# [PROBLEM TO SOLVE]
Output the listing exactly, leaving nothing out.

# [DATA FOR PROCESSING]
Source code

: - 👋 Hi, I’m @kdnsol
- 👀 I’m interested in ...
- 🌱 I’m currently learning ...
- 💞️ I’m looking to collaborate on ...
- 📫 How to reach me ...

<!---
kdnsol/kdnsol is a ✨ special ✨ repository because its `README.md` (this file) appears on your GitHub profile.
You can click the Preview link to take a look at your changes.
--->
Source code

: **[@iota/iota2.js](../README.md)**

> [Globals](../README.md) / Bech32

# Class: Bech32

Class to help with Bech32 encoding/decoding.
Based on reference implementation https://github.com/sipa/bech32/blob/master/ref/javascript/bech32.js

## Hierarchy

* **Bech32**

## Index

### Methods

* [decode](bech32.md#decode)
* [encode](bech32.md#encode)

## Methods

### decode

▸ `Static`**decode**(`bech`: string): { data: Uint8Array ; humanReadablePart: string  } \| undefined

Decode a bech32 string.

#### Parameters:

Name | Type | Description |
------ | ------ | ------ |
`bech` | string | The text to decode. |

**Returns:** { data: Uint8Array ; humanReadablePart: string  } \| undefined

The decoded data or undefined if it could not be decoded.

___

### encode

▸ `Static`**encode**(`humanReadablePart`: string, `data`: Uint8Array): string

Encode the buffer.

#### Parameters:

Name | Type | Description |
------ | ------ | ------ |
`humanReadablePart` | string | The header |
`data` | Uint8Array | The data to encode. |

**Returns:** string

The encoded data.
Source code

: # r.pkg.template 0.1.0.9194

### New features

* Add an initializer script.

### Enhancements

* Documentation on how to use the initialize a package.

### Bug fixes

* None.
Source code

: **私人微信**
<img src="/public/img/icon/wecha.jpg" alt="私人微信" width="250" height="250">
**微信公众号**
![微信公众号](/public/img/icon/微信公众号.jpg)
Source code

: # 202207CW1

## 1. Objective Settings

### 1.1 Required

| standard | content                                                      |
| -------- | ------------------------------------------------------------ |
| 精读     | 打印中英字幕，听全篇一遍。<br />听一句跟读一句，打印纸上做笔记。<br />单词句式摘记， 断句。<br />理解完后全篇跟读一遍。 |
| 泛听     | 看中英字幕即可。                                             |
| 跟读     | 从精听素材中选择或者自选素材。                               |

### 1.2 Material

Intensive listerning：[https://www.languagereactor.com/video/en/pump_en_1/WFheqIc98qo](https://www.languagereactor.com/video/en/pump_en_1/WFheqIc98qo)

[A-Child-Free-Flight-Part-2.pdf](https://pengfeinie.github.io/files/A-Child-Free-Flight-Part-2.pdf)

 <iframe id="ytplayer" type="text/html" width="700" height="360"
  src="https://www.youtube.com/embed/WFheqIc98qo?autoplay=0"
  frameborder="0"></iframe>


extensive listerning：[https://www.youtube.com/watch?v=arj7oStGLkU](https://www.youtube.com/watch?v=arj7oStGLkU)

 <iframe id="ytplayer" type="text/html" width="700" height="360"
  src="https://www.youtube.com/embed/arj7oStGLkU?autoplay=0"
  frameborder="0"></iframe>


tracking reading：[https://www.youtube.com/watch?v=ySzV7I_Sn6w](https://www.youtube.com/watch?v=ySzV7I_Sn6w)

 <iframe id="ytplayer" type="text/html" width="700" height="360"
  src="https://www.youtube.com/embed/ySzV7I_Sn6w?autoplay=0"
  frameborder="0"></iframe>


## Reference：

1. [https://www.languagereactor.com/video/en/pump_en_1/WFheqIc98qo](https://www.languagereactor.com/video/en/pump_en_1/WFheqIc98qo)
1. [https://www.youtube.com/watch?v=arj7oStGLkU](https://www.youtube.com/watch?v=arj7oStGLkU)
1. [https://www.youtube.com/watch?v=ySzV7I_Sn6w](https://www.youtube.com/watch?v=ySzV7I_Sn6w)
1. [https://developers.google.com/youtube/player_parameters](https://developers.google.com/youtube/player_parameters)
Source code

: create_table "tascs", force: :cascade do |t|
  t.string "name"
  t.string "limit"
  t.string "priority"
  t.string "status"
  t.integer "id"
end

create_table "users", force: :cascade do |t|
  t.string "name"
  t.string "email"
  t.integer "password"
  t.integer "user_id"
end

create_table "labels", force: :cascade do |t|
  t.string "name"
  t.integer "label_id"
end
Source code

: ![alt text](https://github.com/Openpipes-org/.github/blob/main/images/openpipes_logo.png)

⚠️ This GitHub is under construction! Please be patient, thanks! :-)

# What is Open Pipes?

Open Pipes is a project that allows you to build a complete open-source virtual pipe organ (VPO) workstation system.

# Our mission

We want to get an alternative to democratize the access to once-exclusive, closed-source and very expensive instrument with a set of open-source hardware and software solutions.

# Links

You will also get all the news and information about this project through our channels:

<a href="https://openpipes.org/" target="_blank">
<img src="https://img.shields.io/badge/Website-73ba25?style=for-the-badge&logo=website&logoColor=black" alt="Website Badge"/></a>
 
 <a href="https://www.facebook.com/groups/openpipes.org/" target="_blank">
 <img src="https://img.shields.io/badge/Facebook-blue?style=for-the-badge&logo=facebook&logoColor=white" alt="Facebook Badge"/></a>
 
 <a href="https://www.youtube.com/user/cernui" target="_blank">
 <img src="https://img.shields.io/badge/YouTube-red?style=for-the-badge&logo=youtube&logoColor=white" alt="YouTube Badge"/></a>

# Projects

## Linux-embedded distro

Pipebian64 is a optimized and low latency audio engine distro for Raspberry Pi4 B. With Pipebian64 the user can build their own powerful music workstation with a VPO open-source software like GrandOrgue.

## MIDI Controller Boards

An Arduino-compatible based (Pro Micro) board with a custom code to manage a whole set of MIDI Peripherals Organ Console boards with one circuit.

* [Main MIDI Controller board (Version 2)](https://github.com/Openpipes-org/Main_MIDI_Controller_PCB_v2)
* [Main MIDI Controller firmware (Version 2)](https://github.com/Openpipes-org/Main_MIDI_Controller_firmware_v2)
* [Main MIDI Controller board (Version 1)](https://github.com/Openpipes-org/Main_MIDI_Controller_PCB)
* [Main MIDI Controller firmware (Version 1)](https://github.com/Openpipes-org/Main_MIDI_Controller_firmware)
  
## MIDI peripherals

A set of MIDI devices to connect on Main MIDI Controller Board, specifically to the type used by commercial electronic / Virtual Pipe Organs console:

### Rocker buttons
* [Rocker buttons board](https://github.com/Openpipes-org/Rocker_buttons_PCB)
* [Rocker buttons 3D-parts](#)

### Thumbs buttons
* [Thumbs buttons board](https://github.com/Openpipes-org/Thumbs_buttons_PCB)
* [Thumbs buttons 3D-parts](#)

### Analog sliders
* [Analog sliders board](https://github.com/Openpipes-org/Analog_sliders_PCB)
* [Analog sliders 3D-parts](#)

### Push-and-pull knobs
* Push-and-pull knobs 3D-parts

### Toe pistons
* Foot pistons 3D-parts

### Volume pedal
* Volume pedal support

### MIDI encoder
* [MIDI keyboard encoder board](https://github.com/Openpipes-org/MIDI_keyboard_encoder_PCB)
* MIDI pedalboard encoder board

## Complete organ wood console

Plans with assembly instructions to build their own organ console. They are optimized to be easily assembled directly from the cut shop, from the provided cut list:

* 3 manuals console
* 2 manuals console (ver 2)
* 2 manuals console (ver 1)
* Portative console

# [TASK OUTPUT]
Source code

: - 👋 Hi, I’m @kdnsol
- 👀 I’m interested in ...
- 🌱 I’m currently learning ...
- 💞️ I’m looking to collaborate on ...
- 📫 How to reach me ...

<!---
kdnsol/kdnsol is a ✨ special ✨ repository because its `README.md` (this file) appears on your GitHub profile.
You can click the Preview link to take a look at your changes.
--->
Source code

: **[@iota/iota2.js](../README.md)**

> [Globals](../README.md) / Bech32

# Class: Bech32

Class to help with Bech32 encoding/decoding.
Based on reference implementation https://github.com/sipa/bech32/blob/master/ref/javascript/bech32.js

## Hierarchy

* **Bech32**

## Index

### Methods

* [decode](bech32.md#decode)
* [encode](bech32.md#encode)

## Methods

### decode

▸ `Static`**decode**(`bech`: string): { data: Uint8Array ; humanReadablePart: string  } \| undefined

Decode a bech32 string.

#### Parameters:

Name | Type | Description |
------ | ------ | ------ |
`bech` | string | The text to decode. |

**Returns:** { data: Uint8Array ; humanReadablePart: string  } \| undefined

The decoded data or undefined if it could not be decoded.

___

### encode

▸ `Static`**encode**(`humanReadablePart`: string, `data`: Uint8Array): string

Encode the buffer.

#### Parameters:

Name | Type | Description |
------ | ------ | ------ |
`humanReadablePart` | string | The header |
`data` | Uint8Array | The data to encode. |

**Returns:** string

The encoded data.
Source code

: # r.pkg.template 0.1.0.9194

### New features

* Add an initializer script.

### Enhancements

* Documentation on how to use the initialize a package.

### Bug fixes

* None.
Source code

: **私人微信**
<img src="/public/img/icon/wecha.jpg" alt="私人微信" width="250" height="250">
**微信公众号**
![微信公众号](/public/img/icon/微信公众号.jpg)
Source code

: # 202207CW1

## 1. Objective Settings

### 1.1 Required

| standard | content                                                      |
| -------- | ------------------------------------------------------------ |
| 精读     | 打印中英字幕，听全篇一遍。<br />听一句跟读一句，打印纸上做笔记。<br />单词句式摘记， 断句。<br />理解完后全篇跟读一遍。 |
| 泛听     | 看中英字幕即可。                                             |
| 跟读     | 从精听素材中选择或者自选素材。                               |

### 1.2 Material

Intensive listerning：[https://www.languagereactor.com/video/en/pump_en_1/WFheqIc98qo](https://www.languagereactor.com/video/en/pump_en_1/WFheqIc98qo)

[A-Child-Free-Flight-Part-2.pdf](https://pengfeinie.github.io/files/A-Child-Free-Flight-Part-2.pdf)

 <iframe id="ytplayer" type="text/html" width="700" height="360"
  src="https://www.youtube.com/embed/WFheqIc98qo?autoplay=0"
  frameborder="0"></iframe>


extensive listerning：[https://www.youtube.com/watch?v=arj7oStGLkU](https://www.youtube.com/watch?v=arj7oStGLkU)

 <iframe id="ytplayer" type="text/html" width="700" height="360"
  src="https://www.youtube.com/embed/arj7oStGLkU?autoplay=0"
  frameborder="0"></iframe>


tracking reading：[https://www.youtube.com/watch?v=ySzV7I_Sn6w](https://www.youtube.com/watch?v=ySzV7I_Sn6w)

 <iframe id="ytplayer" type="text/html" width="700" height="360"
  src="https://www.youtube.com/embed/ySzV7I_Sn6w?autoplay=0"
  frameborder="0"></iframe>


## Reference：

1. [https://www.languagereactor.com/video/en/pump_en_1/WFheqIc98qo](https://www.languagereactor.com/video/en/pump_en_1/WFheqIc98qo)
1. [https://www.youtube.com/watch?v=arj7oStGLkU](https://www.youtube.com/watch?v=arj7oStGLkU)
1. [https://www.youtube.com/watch?v=ySzV7I_Sn6w](https://www.youtube.com/watch?v=ySzV7I_Sn6w)
1. [https://developers.google.com/youtube/player_parameters](https://developers.google.com/youtube/player_parameters)
Source code

: create_table "tascs", force: :cascade do |t|
  t.string "name"
  t.string "limit"
  t.string "priority"
  t.string "status"
  t.integer "id"
end

create_table "users", force: :cascade do |t|
  t.string "name"
  t.string "email"
  t.integer "password"
  t.integer "user_id"
end

create_table "labels", force: :cascade do |t|
  t.string "name"
  t.integer "label_id"
end
Source code

: ![alt text](https://github.com/Openpipes-org/.github/blob/main/images/openpipes_logo.png)

⚠️ This GitHub is under construction! Please be patient, thanks! :-)

# What is Open Pipes?

Open Pipes is a project that allows you to build a complete open-source virtual pipe organ (VPO) workstation system.

# Our mission

We want to get an alternative to democratize the access to once-exclusive, closed-source and very expensive instrument with a set of open-source hardware and software solutions.

# Links

You will also get all the news and information about this project through our channels:

<a href="https://openpipes.org/" target="_blank">
<img src="https://img.shields.io/badge/Website-73ba25?style=for-the-badge&logo=website&logoColor=black" alt="Website Badge"/></a>
 
 <a href="https://www.facebook.com/groups/openpipes.org/" target="_blank">
 <img src="https://img.shields.io/badge/Facebook-blue?style=for-the-badge&logo=facebook&logoColor=white" alt="Facebook Badge"/></a>
 
 <a href="https://www.youtube.com/user/cernui" target="_blank">
 <img src="https://img.shields.io/badge/YouTube-red?style=for-the-badge&logo=youtube&logoColor=white" alt="YouTube Badge"/></a>

# Projects

## Linux-embedded distro

Pipebian64 is a optimized and low latency audio engine distro for Raspberry Pi4 B. With Pipebian64 the user can build their own powerful music workstation with a VPO open-source software like GrandOrgue.

## MIDI Controller Boards

An Arduino-compatible based (Pro Micro) board with a custom code to manage a whole set of MIDI Peripherals Organ Console boards with one circuit.

* [Main MIDI Controller board (Version 2)](https://github.com/Openpipes-org/Main_MIDI_Controller_PCB_v2)
* [Main MIDI Controller firmware (Version 2)](https://github.com/Openpipes-org/Main_MIDI_Controller_firmware_v2)
* [Main MIDI Controller board (Version 1)](https://github.com/Openpipes-org/Main_MIDI_Controller_PCB)
* [Main MIDI Controller firmware (Version 1)](https://github.com/Openpipes-org/Main_MIDI_Controller_firmware)
  
## MIDI peripherals

A set of MIDI devices to connect on Main MIDI Controller Board, specifically to the type used by commercial electronic / Virtual Pipe Organs console:

### Rocker buttons
* [Rocker buttons board](https://github.com/Openpipes-org/Rocker_buttons_PCB)
* [Rocker buttons 3D-parts](#)

### Thumbs buttons
* [Thumbs buttons board](https://github.com/Openpipes-org/Thumbs_buttons_PCB)
* [Thumbs buttons 3D-parts](#)

### Analog sliders
* [Analog sliders board](https://github.com/Openpipes-org/Analog_sliders_PCB)
* [Analog sliders 3D-parts](#)

### Push-and-pull knobs
* Push-and-pull knobs 3D-parts

### Toe pistons
* Foot pistons 3D-parts

### Volume pedal
* Volume pedal support

### MIDI encoder
* [MIDI keyboard encoder board](https://github.com/Openpipes-org/MIDI_keyboard_encoder_PCB)
* MIDI pedalboard encoder board

## Complete organ wood console

Plans with assembly instructions to build their own organ console. They are optimized to be easily assembled directly from the cut shop, from the provided cut list:

* 3 manuals console
* 2 manuals console (ver 2)
* 2 manuals console (ver 1)
* Portative console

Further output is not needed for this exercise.